Aucklanders will not be fooled by a diversionary discussion about shifting the port from the Waitemata while the port company goes about extending its footprint further into the harbour. The Port Future Study was set up by the Auckland Council in response to the public outcry against wharf extensions and the success of an application to the High Court that found the council's consent to the extensions invalid.
The study was asked to look at other possible locations for the port. It contemplated just about every part of the region's coasts including places as unlikely as Long Bay and Muriwai.
It produced its conclusions on Thursday and its chosen sites are hardly less unlikely locations on the Manukau Harbour or the Firth of Thames. At least, these are the sites it recommends for further investigation before the port outgrows its present site sometime in the future.
In the meantime, it has given its blessing to an extension of Bledisloe Wharf for vehicle imports and other bulk cargo. Ports of Auckland is now once again contemplating pushing further into the harbour with an extension of Bledisloe. This is about two thirds the size of last year's proposal and the port company says it will be on piles, not a reclamation. This, it hopes, will be more acceptable.
This is local body election year and everyone concerned - the port company, council members, mayoral and council candidates and, not least, the voters - need to get real.
The port of Auckland is already as large as can be tolerated in the centre of New Zealand's largest city. Aucklanders do not want it intruding further into the beautiful harbour that distinguishes their city. At some point, citizens must say no to any further incremental port expansions, no matter how small. That point has been reached.
The second reality that needs to be recognised by all concerned is that New Zealand does not need another port. The country already has too many.
If ports were run by the Government rather than local bodies, they would have been rationalised long ago. If port companies were answerable to private shareholders, the same thing would have happened, probably more efficiently than by government design. If Ports of Auckland was on the sharemarket, it would not be still enraging Aucklanders with these bids for more of the harbour. Its shareholders would have found it more worthwhile to co-operate with their nearest competitor, the Port of Tauranga.

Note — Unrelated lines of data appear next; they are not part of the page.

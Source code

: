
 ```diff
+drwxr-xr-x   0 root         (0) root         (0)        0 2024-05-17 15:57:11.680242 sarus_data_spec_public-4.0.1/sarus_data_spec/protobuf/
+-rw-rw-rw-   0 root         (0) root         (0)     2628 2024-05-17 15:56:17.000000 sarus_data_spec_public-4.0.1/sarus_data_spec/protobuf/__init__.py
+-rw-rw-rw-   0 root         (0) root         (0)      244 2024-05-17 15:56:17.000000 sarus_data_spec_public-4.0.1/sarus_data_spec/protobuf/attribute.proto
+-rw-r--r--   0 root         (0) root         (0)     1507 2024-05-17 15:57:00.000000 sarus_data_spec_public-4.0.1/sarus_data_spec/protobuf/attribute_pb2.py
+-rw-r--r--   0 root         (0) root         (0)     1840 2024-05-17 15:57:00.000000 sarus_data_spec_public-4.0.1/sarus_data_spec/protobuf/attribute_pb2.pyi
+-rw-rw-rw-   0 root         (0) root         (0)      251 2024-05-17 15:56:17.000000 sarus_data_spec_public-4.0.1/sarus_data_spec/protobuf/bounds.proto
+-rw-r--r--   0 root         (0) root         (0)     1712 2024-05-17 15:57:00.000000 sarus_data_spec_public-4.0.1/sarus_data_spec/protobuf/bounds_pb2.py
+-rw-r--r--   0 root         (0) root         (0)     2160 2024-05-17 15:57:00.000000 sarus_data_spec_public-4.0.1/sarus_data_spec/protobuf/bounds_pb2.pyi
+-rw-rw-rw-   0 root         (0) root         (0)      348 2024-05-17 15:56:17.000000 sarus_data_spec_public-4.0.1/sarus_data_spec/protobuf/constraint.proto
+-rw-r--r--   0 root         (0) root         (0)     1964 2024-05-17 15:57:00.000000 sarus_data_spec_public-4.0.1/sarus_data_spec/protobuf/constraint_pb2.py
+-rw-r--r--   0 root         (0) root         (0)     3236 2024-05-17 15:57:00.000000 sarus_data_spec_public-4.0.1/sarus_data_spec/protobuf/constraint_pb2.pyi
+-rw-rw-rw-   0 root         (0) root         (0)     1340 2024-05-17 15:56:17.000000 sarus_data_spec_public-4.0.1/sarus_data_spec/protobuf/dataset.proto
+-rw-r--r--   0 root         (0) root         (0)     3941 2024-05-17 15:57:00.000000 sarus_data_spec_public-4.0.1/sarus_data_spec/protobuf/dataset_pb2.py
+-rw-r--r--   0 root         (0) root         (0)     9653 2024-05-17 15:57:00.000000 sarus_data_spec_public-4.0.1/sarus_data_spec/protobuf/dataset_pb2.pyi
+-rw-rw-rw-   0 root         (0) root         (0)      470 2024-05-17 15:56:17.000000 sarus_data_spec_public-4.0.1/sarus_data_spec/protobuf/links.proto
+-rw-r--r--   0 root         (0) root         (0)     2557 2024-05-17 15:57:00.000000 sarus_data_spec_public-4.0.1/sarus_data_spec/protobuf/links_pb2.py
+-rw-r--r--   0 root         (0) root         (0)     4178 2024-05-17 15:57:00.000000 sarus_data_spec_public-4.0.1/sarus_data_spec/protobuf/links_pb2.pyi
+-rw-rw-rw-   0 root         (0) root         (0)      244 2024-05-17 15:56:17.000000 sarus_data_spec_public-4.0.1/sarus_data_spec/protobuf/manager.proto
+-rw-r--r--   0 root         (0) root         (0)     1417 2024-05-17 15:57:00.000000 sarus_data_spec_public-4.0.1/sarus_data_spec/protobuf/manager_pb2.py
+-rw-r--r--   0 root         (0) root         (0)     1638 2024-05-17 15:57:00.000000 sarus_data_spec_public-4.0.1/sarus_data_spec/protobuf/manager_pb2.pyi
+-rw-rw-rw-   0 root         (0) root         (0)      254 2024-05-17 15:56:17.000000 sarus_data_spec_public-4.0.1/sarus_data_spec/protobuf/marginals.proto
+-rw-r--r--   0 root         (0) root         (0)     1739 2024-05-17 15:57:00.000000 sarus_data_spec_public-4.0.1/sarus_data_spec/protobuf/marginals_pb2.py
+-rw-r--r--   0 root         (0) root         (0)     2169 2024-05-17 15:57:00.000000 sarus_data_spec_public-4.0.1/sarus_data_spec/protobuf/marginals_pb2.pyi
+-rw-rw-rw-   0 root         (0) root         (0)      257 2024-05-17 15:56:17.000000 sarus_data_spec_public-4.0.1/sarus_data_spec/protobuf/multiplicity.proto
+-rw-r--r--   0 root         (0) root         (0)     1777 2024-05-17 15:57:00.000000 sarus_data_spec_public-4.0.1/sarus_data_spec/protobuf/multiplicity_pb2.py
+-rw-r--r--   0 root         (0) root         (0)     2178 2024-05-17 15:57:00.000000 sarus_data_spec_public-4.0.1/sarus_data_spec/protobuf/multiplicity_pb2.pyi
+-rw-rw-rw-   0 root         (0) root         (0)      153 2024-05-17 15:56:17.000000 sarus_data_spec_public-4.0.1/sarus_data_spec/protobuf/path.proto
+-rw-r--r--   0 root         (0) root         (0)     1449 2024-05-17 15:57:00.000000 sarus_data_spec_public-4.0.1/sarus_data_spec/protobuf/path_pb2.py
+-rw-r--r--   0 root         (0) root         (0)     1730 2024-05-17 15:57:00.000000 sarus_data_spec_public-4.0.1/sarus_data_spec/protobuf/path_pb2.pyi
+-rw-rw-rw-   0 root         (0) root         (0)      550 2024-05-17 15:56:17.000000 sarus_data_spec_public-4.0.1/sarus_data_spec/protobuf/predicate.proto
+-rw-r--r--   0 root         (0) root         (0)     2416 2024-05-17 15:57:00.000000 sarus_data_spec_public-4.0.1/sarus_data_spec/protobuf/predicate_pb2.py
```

Ports such as Tauranga are on the sharemarket and Tauranga has bought into Northport at Marsden Pt. With co-operation between Auckland, Tauranga and Northport, the need to ship goods into and out of this part of the country could surely be accommodated without further encroachment on the Waitemata - or dredging a $5 billion "super port" on the Manukau or the Firth. No such nonsense would be contemplated if the Auckland Council floated even part of its needlessly owned port. The city needs a council with the courage to do so.